Symposium Celebrates Four Years of Wellesley’s Innovative Blended Learning Initiative
Wellesley’s Blended Learning Initiative marked four years of innovation with a two-day symposium, titled “Shifting (the) Boundaries: Blended Learning, Digital Humanities, and the Liberal Arts.”
The event, held April 6 and 7, included 30 speakers from Wellesley and invited speakers from institutions around the country. It featured panel discussions about a variety of blended learning and digital humanities projects, such as an Italian online course, a virtual reality evolutionary anatomy lab, and a summer course in Iceland that integrated digital tools and field research. The more than 100 attendees included Wellesley students, faculty, and staff as well as visitors from 25-plus institutions.
Founded in the fall of 2014, the Blended Learning Initiative supports the innovative use of technology in teaching and has facilitated projects for more than 50 courses in the humanities and humanistic social sciences. Evelina Gužauskytė, faculty director of the initiative and associate professor of Spanish, and David O’Steen, associate director of the initiative, worked with the Office of the Provost and the Library and Technology staff to launch the initiative with an $800,000 grant from the Andrew W. Mellon Foundation.
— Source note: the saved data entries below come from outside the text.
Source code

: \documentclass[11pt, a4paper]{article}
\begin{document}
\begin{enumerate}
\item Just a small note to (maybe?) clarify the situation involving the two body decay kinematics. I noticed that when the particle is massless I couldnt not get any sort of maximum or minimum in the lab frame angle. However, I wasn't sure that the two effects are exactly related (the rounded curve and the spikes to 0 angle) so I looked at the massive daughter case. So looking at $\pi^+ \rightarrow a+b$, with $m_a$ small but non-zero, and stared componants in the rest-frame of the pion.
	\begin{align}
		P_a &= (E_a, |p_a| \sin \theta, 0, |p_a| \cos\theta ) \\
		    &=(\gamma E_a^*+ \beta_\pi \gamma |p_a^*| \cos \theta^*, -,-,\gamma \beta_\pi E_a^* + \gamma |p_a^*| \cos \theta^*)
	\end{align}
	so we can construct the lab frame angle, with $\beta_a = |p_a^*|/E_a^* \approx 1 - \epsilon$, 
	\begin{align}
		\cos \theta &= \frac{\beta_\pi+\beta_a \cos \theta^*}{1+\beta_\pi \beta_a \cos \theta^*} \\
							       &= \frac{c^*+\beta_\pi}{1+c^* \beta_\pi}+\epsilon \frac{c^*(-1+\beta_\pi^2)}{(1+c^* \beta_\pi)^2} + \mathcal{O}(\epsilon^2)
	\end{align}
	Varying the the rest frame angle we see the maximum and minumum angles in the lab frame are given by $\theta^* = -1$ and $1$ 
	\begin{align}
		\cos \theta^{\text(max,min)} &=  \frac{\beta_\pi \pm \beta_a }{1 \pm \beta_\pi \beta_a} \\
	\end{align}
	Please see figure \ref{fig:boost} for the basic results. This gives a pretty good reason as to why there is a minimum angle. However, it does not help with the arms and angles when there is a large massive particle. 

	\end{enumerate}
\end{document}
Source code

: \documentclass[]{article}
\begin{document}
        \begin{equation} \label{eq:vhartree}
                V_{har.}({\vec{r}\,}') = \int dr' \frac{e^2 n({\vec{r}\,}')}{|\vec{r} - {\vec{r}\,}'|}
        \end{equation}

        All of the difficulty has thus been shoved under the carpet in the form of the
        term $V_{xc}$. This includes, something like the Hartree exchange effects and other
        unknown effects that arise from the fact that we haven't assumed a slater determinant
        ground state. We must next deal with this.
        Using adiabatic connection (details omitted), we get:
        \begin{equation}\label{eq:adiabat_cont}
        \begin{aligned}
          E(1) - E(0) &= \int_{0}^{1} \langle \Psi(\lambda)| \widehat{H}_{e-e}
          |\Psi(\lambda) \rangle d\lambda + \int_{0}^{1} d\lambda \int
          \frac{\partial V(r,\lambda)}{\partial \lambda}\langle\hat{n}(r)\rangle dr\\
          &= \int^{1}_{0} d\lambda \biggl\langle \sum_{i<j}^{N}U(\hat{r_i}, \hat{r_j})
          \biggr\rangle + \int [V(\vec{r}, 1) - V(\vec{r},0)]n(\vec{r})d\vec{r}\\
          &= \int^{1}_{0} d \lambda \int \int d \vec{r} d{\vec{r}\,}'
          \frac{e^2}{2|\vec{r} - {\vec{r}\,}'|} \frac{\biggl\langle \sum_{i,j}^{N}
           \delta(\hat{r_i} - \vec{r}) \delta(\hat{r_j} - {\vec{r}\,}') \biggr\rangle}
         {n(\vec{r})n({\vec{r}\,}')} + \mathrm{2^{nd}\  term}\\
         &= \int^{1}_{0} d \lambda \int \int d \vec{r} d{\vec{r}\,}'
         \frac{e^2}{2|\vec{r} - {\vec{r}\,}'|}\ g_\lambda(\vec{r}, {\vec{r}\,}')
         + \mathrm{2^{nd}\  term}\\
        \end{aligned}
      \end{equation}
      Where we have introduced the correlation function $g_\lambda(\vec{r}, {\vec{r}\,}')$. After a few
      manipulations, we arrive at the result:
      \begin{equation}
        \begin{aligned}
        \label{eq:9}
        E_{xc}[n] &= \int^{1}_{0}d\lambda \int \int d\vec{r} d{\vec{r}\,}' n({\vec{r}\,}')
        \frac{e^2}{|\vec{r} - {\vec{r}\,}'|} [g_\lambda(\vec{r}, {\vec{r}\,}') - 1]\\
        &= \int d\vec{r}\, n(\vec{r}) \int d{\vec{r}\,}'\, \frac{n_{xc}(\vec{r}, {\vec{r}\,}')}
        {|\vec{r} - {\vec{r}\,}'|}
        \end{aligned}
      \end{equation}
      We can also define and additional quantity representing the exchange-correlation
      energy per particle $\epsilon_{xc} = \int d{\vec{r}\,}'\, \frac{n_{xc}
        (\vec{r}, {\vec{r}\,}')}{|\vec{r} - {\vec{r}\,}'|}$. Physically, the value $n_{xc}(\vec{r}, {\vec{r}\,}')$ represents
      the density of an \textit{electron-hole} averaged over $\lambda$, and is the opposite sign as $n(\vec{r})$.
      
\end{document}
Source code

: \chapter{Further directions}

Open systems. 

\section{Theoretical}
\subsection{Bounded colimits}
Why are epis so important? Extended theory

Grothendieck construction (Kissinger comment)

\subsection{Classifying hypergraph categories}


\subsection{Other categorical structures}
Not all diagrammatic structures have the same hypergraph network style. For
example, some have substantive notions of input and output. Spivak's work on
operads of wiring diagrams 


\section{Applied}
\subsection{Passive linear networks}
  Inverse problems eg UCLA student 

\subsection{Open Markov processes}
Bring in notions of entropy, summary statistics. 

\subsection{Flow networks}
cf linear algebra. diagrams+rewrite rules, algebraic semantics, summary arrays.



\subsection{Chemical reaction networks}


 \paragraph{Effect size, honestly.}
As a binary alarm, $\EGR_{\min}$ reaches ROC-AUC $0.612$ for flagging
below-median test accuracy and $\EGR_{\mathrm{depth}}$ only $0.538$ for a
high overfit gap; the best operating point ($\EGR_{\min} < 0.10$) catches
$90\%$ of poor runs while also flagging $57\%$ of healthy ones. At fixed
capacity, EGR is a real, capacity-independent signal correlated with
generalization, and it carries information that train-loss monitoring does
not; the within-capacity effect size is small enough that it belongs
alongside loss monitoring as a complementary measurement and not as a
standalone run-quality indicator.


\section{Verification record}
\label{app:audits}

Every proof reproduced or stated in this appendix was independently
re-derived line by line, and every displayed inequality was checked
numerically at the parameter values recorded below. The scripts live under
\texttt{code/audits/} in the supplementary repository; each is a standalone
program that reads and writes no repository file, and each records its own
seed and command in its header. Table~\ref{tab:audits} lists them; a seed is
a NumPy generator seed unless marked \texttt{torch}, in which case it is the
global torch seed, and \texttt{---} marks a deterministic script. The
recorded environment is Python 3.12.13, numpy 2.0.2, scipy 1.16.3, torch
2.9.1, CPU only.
The initiative’s success at Wellesley “encompassed using a variety of digital platforms and tools to facilitate hands-on learning, collaborative projects, and inter-institutional co-teaching projects,” said Gužauskytė. “Our emphasis has been less on delivery of content and more on enhancing the quality of student engagement with the material.”
More than 50 faculty members, representing 21 academic departments in the humanities and interdisciplinary subjects, have used blended learning to “reinforce the core goals of humanistic inquiry that are centuries old but also to allow us to situate our teaching and scholarship in today’s fast-paced and networked digital age,” said Gužauskytė.
Claire Fontijn, the Phyllis Henderson Carey Professor of Music, Laura Jeppesen, senior music performance faculty in viola da gamba, and Thomas Hodge, professor of Russian, and his student Aubrey Simonson ’19 took part in the symposium’s opening panel, about combining music and literature with cutting-edge technologies.
In their blended course in Renaissance music, Fontijn and Jeppesen incorporated materials found at the International Music Score Library Project (IMSLP), a research digital repository of musical scores; a tuning app for the viola da gamba (which has six strings and eight frets, and requires frequent tuning); and a website devoted to Isabella d’Este, a significant figure of the Italian Renaissance who played the viola da gamba and was a patron of the arts.
While learning to play the viola da gamba, Fontijn said, her students “were well served by the digital tools.”
For Russian 251, a survey of Russian literature that includes Anna Karenina, Hodge used virtual reality technology. He and Simonson created a virtual simulation of the interior of the kind of train car that would have been in operation on the St. Petersburg-Moscow line in 1873, when the novel is set.
Simonson created the simulation with 3D modeling software, 1870s manufacturing schematics, and a diagram of the car sketched by Vladimir Nabokov, author and the founder of the Russian Department at Wellesley. (Nabokov drew the sketches for his lectures at Wellesley on Anna Karenina.)
Wearing a special headset, students become immersed in the train car. With computer imagery, “we can craft experiences for students in the same way professors do within a lecture in a classroom environment,” Simonson said.
Hodge added that using technology to teach about Anna Karenina can lead to “productive insights and generate more active engagement with the novel.”
Photo: Ariana Carter ’18, Kisha James ’ 21, Laura Jeppesen , and Andrew Areci, director of Wellesley’s Collegium Musicum, perform with the viola da gamba at the Blended Learning Initiative symposium.